ISSN 2630-0583 (Print)
ISSN 2630-0656 (Online)
Journal of Current Science and Technology
Rangsit Journal of Arts and Sciences. Vol.4 No.2 , July - December 2014.
Roles of reactive oxygen species (ROS) in inflammation and cancer
Cancer can be caused by either endogenous (genetic disorders and impairments of the immune system) or exogenous (environmental, carcinogen, infection, and persistent inflammation) factors. Inflammation is an important physiological defense response of the biological system to protect cells or tissues from injury or infection.

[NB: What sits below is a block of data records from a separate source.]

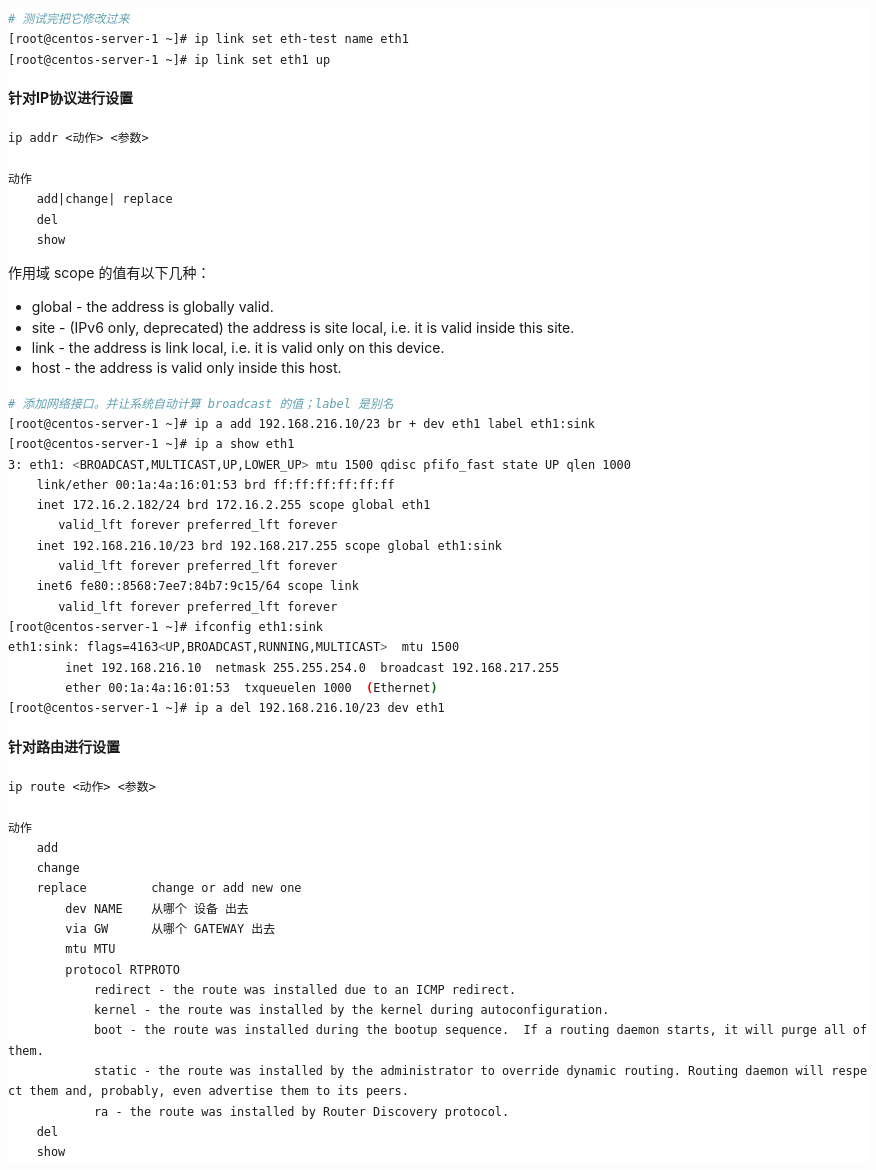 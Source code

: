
 ```bash
# 测试完把它修改过来
[root@centos-server-1 ~]# ip link set eth-test name eth1
[root@centos-server-1 ~]# ip link set eth1 up
```

#### 针对IP协议进行设置

```
ip addr <动作> <参数>

动作
	add|change|	replace
	del
	show
```

作用域 scope 的值有以下几种：

- global - the address is globally valid.
- site - (IPv6 only, deprecated) the address is site local, i.e. it is valid inside this site.
- link - the address is link local, i.e. it is valid only on this device.
- host - the address is valid only inside this host.

```bash
# 添加网络接口。并让系统自动计算 broadcast 的值；label 是别名
[root@centos-server-1 ~]# ip a add 192.168.216.10/23 br + dev eth1 label eth1:sink
[root@centos-server-1 ~]# ip a show eth1
3: eth1: <BROADCAST,MULTICAST,UP,LOWER_UP> mtu 1500 qdisc pfifo_fast state UP qlen 1000
    link/ether 00:1a:4a:16:01:53 brd ff:ff:ff:ff:ff:ff
    inet 172.16.2.182/24 brd 172.16.2.255 scope global eth1
       valid_lft forever preferred_lft forever
    inet 192.168.216.10/23 brd 192.168.217.255 scope global eth1:sink
       valid_lft forever preferred_lft forever
    inet6 fe80::8568:7ee7:84b7:9c15/64 scope link 
       valid_lft forever preferred_lft forever
[root@centos-server-1 ~]# ifconfig eth1:sink
eth1:sink: flags=4163<UP,BROADCAST,RUNNING,MULTICAST>  mtu 1500
        inet 192.168.216.10  netmask 255.255.254.0  broadcast 192.168.217.255
        ether 00:1a:4a:16:01:53  txqueuelen 1000  (Ethernet)
[root@centos-server-1 ~]# ip a del 192.168.216.10/23 dev eth1
```

#### 针对路由进行设置

```
ip route <动作> <参数>

动作
	add
	change
	replace			change or add new one
		dev NAME	从哪个 设备 出去
		via GW		从哪个 GATEWAY 出去
		mtu MTU
		protocol RTPROTO	
			redirect - the route was installed due to an ICMP redirect.
            kernel - the route was installed by the kernel during autoconfiguration.
            boot - the route was installed during the bootup sequence.  If a routing daemon starts, it will purge all of them.
            static - the route was installed by the administrator to override dynamic routing. Routing daemon will respect them and, probably, even advertise them to its peers.
            ra - the route was installed by Router Discovery protocol.
	del
	show
```
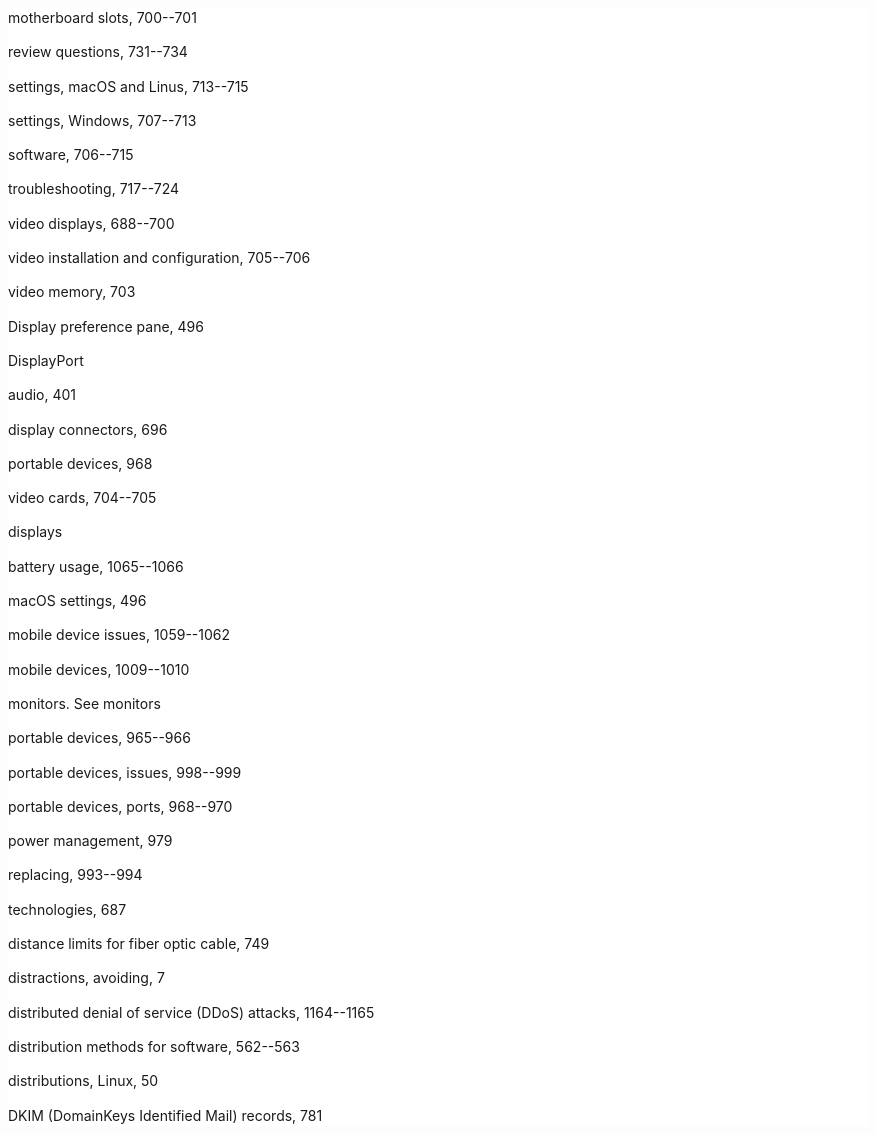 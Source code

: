 motherboard slots, 700--701

review questions, 731--734

settings, macOS and Linus, 713--715

settings, Windows, 707--713

software, 706--715

troubleshooting, 717--724

video displays, 688--700

video installation and configuration, 705--706

video memory, 703

Display preference pane, 496

DisplayPort

audio, 401

display connectors, 696

portable devices, 968

video cards, 704--705

displays

battery usage, 1065--1066

macOS settings, 496

mobile device issues, 1059--1062

mobile devices, 1009--1010

monitors. See monitors

portable devices, 965--966

portable devices, issues, 998--999

portable devices, ports, 968--970

power management, 979

replacing, 993--994

technologies, 687

distance limits for fiber optic cable, 749

distractions, avoiding, 7

distributed denial of service (DDoS) attacks, 1164--1165

distribution methods for software, 562--563

distributions, Linux, 50

DKIM (DomainKeys Identified Mail) records, 781
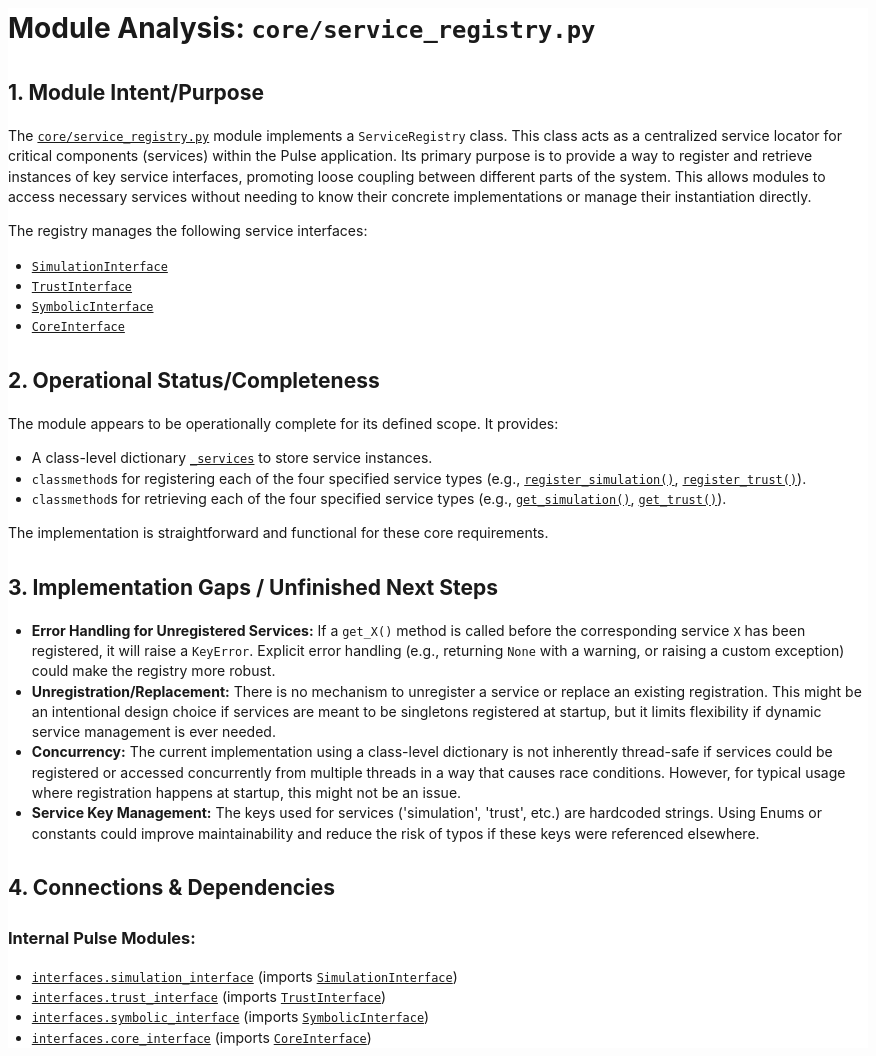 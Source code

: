 # Module Analysis: `core/service_registry.py`

## 1. Module Intent/Purpose

The [`core/service_registry.py`](core/service_registry.py:1) module implements a `ServiceRegistry` class. This class acts as a centralized service locator for critical components (services) within the Pulse application. Its primary purpose is to provide a way to register and retrieve instances of key service interfaces, promoting loose coupling between different parts of the system. This allows modules to access necessary services without needing to know their concrete implementations or manage their instantiation directly.

The registry manages the following service interfaces:
- [`SimulationInterface`](interfaces/simulation_interface.py:1)
- [`TrustInterface`](interfaces/trust_interface.py:1)
- [`SymbolicInterface`](interfaces/symbolic_interface.py:1)
- [`CoreInterface`](interfaces/core_interface.py:1)

## 2. Operational Status/Completeness

The module appears to be operationally complete for its defined scope. It provides:
- A class-level dictionary [`_services`](core/service_registry.py:7) to store service instances.
- `classmethod`s for registering each of the four specified service types (e.g., [`register_simulation()`](core/service_registry.py:10), [`register_trust()`](core/service_registry.py:18)).
- `classmethod`s for retrieving each of the four specified service types (e.g., [`get_simulation()`](core/service_registry.py:14), [`get_trust()`](core/service_registry.py:22)).

The implementation is straightforward and functional for these core requirements.

## 3. Implementation Gaps / Unfinished Next Steps

- **Error Handling for Unregistered Services:** If a `get_X()` method is called before the corresponding service `X` has been registered, it will raise a `KeyError`. Explicit error handling (e.g., returning `None` with a warning, or raising a custom exception) could make the registry more robust.
- **Unregistration/Replacement:** There is no mechanism to unregister a service or replace an existing registration. This might be an intentional design choice if services are meant to be singletons registered at startup, but it limits flexibility if dynamic service management is ever needed.
- **Concurrency:** The current implementation using a class-level dictionary is not inherently thread-safe if services could be registered or accessed concurrently from multiple threads in a way that causes race conditions. However, for typical usage where registration happens at startup, this might not be an issue.
- **Service Key Management:** The keys used for services ('simulation', 'trust', etc.) are hardcoded strings. Using Enums or constants could improve maintainability and reduce the risk of typos if these keys were referenced elsewhere.

## 4. Connections & Dependencies

### Internal Pulse Modules:
- [`interfaces.simulation_interface`](interfaces/simulation_interface.py:1) (imports [`SimulationInterface`](interfaces/simulation_interface.py:1))
- [`interfaces.trust_interface`](interfaces/trust_interface.py:1) (imports [`TrustInterface`](interfaces/trust_interface.py:1))
- [`interfaces.symbolic_interface`](interfaces/symbolic_interface.py:1) (imports [`SymbolicInterface`](interfaces/symbolic_interface.py:1))
- [`interfaces.core_interface`](interfaces/core_interface.py:1) (imports [`CoreInterface`](interfaces/core_interface.py:1))
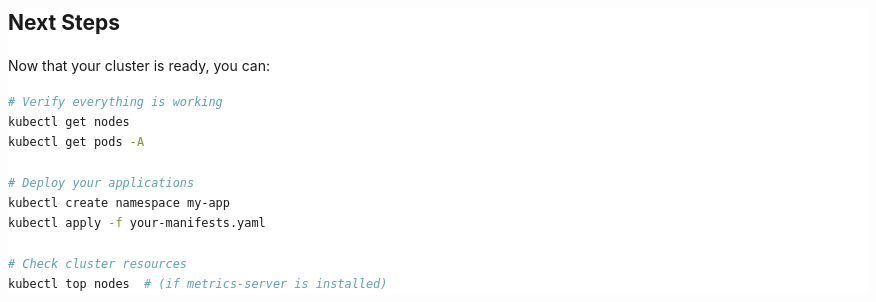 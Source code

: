 
## Next Steps

Now that your cluster is ready, you can:

```bash
# Verify everything is working
kubectl get nodes
kubectl get pods -A

# Deploy your applications
kubectl create namespace my-app
kubectl apply -f your-manifests.yaml

# Check cluster resources
kubectl top nodes  # (if metrics-server is installed)
```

Acute inflammation occurs over a short duration as part of the normal defense response, while chronic inflammation is a prolonged reaction related to various diseases including carcinogenesis. Many types of immune cells are involved directly or indirectly in chronic inflammation in the production of inflammatory cytokines and it appears that chronic inflammation predisposes susceptible cells to mutation (s). Reactive oxygen species (ROS) are one of the mediators produced by inflammatory cells to eradicate invading pathogens. Persistent production of ROS during chronic inflammation can overcome antioxidant defenses leading to intense oxidative stress. Consequently, cellular structures and DNA become damaged, which is a critical aspect of carcinogenesis. Notwithstanding, ROS can induce apoptotic cell death when cells are exposed at optimum levels and time to ROS. ROS generation through radiotherapy and some types of chemotherapy is therefore a goal of cancer treatment. Care must be taken, however, as ROS can cause serious side-effects. This paradoxical effect of ROS—carcinogenesis vs. cancer therapy—depends on the level intracellular ROS and exposure time. In this review, we reported the associations of chronic inflammation, ROS and carcinogenesis as well as the role of ROS in cancer treatment. The mechanism of the association of ROS with inflammation and carcinogenesis remain inconclusive, so several research studies have focused upon investigating these phenomena.